By Dr. Earl F. Weener
Today, I and so many others stood in awe as we watched dozens of World War II aircraft fly in historically sequenced warbird formations over our Nation’s Capital and Washington Mall. The formations represented the War’s major battles, from Pearl Harbor through the final air assault on Japan. This historic event marks the 70th anniversary of the end of fighting in Europe, or VE Day. It’s also the first time civilian aircraft have been allowed to overfly the National Mall since the attacks of Sept. 11, 2001. The flyover concluded with a missing man formation as “Taps” played.
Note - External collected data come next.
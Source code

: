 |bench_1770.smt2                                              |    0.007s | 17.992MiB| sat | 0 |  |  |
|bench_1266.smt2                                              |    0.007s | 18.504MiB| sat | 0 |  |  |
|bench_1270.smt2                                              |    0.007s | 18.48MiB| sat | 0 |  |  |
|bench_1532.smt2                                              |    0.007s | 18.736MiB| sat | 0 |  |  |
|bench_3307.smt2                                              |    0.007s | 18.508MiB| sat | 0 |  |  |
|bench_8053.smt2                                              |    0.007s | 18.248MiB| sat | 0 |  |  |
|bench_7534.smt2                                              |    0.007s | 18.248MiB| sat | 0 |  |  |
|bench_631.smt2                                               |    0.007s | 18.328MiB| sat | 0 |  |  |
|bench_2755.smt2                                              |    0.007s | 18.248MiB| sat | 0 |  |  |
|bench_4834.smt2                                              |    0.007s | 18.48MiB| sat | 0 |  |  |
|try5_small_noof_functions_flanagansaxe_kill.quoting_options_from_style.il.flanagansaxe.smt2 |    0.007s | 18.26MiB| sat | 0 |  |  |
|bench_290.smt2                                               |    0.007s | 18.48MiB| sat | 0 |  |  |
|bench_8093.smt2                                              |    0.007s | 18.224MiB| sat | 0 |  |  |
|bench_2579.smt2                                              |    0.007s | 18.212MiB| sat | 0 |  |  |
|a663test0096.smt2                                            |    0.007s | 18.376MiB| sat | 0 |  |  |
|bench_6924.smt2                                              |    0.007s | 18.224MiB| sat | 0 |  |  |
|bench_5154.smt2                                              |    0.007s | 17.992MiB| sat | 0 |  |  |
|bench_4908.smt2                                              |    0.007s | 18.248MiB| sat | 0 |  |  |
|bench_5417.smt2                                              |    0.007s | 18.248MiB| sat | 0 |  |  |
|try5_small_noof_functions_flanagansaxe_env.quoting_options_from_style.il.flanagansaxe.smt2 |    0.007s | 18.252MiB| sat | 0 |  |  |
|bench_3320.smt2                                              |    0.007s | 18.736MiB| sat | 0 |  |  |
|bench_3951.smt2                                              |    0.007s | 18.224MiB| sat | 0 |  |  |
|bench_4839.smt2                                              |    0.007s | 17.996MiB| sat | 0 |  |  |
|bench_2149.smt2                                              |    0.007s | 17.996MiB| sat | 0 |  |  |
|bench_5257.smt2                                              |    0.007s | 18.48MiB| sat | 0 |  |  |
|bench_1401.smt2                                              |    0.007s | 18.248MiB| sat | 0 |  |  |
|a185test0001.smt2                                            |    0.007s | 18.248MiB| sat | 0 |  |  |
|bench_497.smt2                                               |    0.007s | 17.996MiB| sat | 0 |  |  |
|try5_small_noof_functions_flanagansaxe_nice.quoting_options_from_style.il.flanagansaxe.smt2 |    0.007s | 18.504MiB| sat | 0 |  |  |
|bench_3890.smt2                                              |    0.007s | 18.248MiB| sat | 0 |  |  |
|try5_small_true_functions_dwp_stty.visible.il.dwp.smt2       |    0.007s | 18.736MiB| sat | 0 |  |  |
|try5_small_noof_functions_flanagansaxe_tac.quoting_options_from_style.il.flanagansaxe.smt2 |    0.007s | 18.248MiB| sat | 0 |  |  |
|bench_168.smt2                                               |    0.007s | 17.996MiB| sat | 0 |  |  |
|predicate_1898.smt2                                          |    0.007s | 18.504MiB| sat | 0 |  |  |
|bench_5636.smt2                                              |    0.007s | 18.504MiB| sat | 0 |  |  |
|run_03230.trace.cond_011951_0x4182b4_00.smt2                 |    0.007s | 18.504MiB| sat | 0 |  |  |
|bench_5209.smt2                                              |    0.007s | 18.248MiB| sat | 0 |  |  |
Like millions of others of his generation, my father served in the Army during World War II and was stationed in Europe.
For me, like millions of others today who served or had family who served, it’s hard to see the missing man formation or hear “Taps,” without a deep feeling of both sadness and gratitude – sadness for those we lost, and gratitude for what they died protecting.
As a member of the NTSB, I felt another kind of gratitude as well. A great number of innovations in aviation came during the war years, and a great number of safety features were developed over that time. It is a testament to this nation’s commitment to each and every airman that safety remained paramount, even for airplanes destined to come under constant enemy fire.
The civilian aviation field continues to learn a broad range of safety lessons from the military, and the finest airline and helicopter pilots have often come from the ranks of veterans of this nation’s wars.
The United States produced around 6,000 military aircraft in 1940. In 1944, it produced just short of 100,000. In total, the United States produced more than 300,000 military aircraft during the war.
In 1939, there were 334,473 personnel in all the U.S. armed forces. By VE Day, there were 12,209,238 soldiers, sailors, airmen, Marines and Coast Guardsmen under arms.
Any one of them could have been among those lost, those who were honored in that final formation as “Taps” played, and that is a debt that cannot be repaid. On top of that, many of those who came home continued to serve as transportation professionals, protecting Americans in other ways.
On behalf of the NTSB, I would like to take the opportunity to thank them for their service.